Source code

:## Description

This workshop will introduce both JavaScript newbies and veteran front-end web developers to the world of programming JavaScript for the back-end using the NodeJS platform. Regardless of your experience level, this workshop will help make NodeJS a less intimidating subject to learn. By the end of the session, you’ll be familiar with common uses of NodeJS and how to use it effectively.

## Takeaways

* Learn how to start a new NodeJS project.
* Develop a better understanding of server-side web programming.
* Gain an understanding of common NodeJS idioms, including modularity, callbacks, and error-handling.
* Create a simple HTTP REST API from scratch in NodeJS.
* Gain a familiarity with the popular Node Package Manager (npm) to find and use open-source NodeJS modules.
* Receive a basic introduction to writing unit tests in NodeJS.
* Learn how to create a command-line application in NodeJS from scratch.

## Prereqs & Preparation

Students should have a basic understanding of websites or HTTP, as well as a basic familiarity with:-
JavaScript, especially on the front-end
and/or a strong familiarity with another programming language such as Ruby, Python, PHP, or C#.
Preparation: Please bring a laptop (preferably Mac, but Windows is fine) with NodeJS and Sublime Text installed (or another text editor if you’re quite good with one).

::::::

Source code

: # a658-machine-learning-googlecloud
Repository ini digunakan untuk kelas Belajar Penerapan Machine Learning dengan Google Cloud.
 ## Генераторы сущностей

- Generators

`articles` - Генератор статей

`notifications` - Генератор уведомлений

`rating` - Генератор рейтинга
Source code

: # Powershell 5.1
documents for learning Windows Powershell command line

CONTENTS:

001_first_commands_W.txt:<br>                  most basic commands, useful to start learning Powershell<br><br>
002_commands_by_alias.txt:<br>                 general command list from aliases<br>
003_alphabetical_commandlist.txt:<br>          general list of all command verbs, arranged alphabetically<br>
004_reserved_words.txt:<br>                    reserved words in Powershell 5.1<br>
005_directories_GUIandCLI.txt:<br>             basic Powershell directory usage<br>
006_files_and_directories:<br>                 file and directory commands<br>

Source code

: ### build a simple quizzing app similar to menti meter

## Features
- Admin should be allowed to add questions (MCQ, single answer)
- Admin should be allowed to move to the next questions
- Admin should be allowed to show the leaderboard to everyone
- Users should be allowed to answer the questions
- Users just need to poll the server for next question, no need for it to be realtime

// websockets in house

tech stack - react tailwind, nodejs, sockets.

::::::

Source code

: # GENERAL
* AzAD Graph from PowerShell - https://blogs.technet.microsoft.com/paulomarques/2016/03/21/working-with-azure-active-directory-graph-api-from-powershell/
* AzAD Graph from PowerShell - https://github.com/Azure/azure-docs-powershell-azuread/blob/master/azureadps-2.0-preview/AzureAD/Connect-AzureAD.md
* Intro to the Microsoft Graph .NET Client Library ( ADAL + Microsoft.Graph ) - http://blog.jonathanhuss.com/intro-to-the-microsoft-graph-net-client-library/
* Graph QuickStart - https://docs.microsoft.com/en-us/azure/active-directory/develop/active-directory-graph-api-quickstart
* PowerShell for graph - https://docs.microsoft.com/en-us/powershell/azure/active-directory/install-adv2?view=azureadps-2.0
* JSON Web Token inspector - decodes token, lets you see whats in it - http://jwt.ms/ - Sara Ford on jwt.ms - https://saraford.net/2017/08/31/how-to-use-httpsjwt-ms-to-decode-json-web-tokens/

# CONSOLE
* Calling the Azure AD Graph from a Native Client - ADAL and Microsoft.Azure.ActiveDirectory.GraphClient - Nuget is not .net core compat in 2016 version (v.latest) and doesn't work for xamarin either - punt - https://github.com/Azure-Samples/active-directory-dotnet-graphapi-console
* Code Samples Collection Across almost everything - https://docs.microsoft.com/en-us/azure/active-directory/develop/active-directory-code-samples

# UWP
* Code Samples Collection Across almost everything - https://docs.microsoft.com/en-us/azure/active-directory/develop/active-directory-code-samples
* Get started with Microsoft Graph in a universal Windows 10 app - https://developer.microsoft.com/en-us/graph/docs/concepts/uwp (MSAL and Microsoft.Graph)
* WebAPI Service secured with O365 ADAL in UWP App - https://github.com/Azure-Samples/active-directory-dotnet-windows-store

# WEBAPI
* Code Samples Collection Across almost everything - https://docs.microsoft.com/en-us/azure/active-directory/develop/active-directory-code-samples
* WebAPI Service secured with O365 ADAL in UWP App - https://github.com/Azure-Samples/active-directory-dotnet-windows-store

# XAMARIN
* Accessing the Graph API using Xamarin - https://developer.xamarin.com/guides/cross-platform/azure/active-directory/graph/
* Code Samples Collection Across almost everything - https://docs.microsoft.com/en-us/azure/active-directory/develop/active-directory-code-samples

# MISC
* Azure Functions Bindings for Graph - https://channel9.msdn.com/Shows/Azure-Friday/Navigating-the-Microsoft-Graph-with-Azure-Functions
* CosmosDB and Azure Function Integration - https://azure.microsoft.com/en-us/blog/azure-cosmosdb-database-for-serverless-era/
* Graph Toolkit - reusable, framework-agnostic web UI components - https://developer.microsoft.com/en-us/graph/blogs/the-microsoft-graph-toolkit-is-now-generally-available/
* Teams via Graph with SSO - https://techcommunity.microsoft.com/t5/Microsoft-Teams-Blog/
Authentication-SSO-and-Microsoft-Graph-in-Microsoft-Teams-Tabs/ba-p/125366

::::::

> Work to be completed: Every line from the line containing "- Генератор статей" through the line containing "list from aliases<br>" in the records above must be retyped exactly. Leave out the rest.

> Solution for this problem:
`articles` - Генератор статей

`notifications` - Генератор уведомлений

`rating` - Генератор рейтинга
Source code

: # Powershell 5.1
documents for learning Windows Powershell command line

CONTENTS:

001_first_commands_W.txt:<br>                  most basic commands, useful to start learning Powershell<br><br>
002_commands_by_alias.txt:<br>                 general command list from aliases<br>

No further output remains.